Only lines containing "вернет" are wanted from the data below. Copy those lines.

(Dataset records)
BEGIN

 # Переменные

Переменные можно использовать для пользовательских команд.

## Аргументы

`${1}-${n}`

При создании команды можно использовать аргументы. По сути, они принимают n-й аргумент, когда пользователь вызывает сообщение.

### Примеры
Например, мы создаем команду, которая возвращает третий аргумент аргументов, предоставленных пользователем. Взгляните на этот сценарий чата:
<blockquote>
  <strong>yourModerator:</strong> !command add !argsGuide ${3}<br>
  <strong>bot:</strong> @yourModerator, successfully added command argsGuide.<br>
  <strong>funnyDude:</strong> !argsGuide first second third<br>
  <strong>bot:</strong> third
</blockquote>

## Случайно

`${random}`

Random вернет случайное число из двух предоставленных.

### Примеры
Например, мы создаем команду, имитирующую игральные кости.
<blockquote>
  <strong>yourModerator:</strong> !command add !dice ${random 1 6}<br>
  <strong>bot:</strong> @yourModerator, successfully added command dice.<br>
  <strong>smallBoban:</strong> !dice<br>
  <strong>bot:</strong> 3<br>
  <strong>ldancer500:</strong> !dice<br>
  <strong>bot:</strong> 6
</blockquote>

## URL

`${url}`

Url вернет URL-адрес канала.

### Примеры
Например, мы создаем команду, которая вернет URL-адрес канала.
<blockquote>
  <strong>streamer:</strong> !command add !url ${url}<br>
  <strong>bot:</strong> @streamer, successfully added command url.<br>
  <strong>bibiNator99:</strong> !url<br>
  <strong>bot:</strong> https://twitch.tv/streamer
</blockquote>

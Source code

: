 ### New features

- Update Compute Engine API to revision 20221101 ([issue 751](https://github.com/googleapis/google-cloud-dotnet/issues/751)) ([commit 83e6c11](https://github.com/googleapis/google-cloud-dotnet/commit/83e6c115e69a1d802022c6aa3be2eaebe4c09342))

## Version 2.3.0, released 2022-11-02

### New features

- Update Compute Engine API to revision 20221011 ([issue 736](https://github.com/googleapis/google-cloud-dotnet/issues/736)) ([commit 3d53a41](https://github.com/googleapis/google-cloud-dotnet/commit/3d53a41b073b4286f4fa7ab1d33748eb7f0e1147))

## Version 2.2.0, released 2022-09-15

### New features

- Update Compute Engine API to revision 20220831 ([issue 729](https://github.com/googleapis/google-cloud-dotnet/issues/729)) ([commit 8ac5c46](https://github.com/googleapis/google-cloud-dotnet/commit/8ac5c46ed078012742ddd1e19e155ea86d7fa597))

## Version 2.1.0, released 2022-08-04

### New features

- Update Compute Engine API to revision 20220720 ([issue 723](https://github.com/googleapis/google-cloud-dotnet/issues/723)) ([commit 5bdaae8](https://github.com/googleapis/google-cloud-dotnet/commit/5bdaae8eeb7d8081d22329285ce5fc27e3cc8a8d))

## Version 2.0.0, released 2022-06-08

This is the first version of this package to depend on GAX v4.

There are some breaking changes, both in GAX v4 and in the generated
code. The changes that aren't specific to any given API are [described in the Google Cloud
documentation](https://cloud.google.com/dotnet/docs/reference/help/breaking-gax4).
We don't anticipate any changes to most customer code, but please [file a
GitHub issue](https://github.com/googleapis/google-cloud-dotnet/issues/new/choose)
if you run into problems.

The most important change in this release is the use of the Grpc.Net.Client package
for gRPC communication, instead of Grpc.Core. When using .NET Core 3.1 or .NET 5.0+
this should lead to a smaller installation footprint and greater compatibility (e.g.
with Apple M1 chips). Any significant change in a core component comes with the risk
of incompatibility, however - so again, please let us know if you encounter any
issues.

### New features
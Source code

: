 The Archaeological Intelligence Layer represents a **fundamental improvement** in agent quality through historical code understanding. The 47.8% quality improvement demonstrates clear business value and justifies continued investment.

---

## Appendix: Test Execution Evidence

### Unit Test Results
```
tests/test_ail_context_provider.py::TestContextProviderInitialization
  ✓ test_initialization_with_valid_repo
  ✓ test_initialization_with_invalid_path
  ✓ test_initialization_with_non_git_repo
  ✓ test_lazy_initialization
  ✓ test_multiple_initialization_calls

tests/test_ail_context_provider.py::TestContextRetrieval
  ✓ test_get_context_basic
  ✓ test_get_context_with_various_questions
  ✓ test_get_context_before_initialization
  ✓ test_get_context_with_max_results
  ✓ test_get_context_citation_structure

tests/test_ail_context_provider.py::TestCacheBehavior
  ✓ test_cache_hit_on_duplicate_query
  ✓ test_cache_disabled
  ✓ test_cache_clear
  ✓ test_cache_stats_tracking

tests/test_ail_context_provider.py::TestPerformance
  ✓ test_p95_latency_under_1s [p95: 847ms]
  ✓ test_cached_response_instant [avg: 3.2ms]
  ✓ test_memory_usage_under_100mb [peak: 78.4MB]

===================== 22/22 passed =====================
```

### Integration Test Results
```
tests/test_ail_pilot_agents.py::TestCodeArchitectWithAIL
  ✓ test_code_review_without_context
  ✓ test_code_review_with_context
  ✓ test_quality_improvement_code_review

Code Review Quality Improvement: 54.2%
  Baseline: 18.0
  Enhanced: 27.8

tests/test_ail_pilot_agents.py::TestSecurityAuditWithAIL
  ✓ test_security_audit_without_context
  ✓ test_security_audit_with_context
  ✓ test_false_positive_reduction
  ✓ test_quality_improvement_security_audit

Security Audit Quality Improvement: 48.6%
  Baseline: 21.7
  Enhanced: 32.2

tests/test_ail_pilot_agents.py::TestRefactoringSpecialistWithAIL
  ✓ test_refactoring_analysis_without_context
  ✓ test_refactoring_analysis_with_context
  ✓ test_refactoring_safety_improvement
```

END

== SOLUTION TO THIS EXERCISE ==
Random вернет случайное число из двух предоставленных.
Url вернет URL-адрес канала.
Например, мы создаем команду, которая вернет URL-адрес канала.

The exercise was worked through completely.